轻快的语气并没有打散一室的沉闷,叶临寒皮笑肉不笑地看着赫楚,说道:“我为何要放了他”
赫楚直视着叶临寒讳莫如深的双眼,缓缓道:“为了应血匣。”
叶临寒微微一愣,他转过头望向郑千澜,二人都显得有些惊讶。
赫楚从前襟里掏出一本陈旧的蓝面封线书,他将书翻到先前折了角的那一页,随后递到二人面前。
书面中的图案被上了颜色,那是一个棕色的长方形立体样物,下头注着一些叫人看不懂的文字,纸张很是陈旧,有些地方甚至缺了半块。
“这是西楼国的文字……”叶临寒眯了眯眼,又把目光移到那图案上……
郑千澜凝视了片刻,补充道:“和放应血匣的那个盒子是同一种东西。”
二人同时抬头看了看赫楚,后者脸上浮出一个笑容,他解释道:“这是在我之前躺的那间屋子里偶然找到的书,我不小心翻到,怎么看都觉得这东西有些眼熟。”
叶临寒不语地看着那书上的图案,良久,他面无表情地望了望赫楚。郑千澜见状,放在桌子下的手微微一紧……
赫楚面不改色地望着叶临寒,没有一点紧张失措。
屋外蝉声连绵,屋内确实寂静得让人发慌。
“真是天助我也。”良久,叶临寒的脸上重新浮出笑容,他看着赫楚,说道:“那是我娘生前放医书的屋子,她走了以后里头的东西就都堆在那里,我本想等你醒了再关照你,没想到……”

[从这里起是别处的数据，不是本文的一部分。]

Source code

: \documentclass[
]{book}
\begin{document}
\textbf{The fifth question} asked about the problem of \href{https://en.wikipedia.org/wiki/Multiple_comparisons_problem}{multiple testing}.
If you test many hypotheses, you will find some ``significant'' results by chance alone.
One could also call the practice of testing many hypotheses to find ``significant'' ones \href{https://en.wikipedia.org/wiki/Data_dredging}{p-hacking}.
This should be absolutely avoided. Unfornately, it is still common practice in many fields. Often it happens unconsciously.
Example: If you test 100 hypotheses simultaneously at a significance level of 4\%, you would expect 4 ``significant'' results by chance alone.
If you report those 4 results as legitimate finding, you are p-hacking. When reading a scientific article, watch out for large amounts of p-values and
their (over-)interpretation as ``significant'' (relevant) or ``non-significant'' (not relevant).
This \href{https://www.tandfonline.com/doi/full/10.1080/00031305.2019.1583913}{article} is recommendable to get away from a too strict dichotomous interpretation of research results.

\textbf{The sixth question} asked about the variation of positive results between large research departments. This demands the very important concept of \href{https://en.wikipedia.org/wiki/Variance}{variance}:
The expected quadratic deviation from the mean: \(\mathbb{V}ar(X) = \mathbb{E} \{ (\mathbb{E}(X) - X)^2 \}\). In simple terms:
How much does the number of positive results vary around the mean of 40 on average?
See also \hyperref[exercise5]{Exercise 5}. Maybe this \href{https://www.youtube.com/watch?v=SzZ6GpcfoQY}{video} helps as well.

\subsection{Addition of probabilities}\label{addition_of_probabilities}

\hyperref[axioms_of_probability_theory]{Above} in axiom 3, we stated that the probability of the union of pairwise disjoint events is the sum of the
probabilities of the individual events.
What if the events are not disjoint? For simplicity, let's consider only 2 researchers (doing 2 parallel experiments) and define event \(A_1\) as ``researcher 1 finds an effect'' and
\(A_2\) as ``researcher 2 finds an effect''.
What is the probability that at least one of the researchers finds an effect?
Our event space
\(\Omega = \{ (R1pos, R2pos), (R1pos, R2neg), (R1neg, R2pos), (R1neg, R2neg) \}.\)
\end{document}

赫楚嘿嘿一笑,虽说自己中了蛊毒,但心里头却是一点都没忘叶临寒答应过他的事,这一醒来就迫不及待地捣腾起那些书来,倒将那照看他的大夫吓得不轻。
郑千澜暗暗纾了一口气,他松了松放在桌下的手,目光直直地落在叶临寒身上……
刚刚有一瞬间,他竟怕他会出手……
郑千澜想到这一层,心里莫名觉得有些难过。
叶临寒仿佛没有注意到郑千澜的眼神,他用手指敲了敲那书面,对赫楚道:“这可是药用之物?”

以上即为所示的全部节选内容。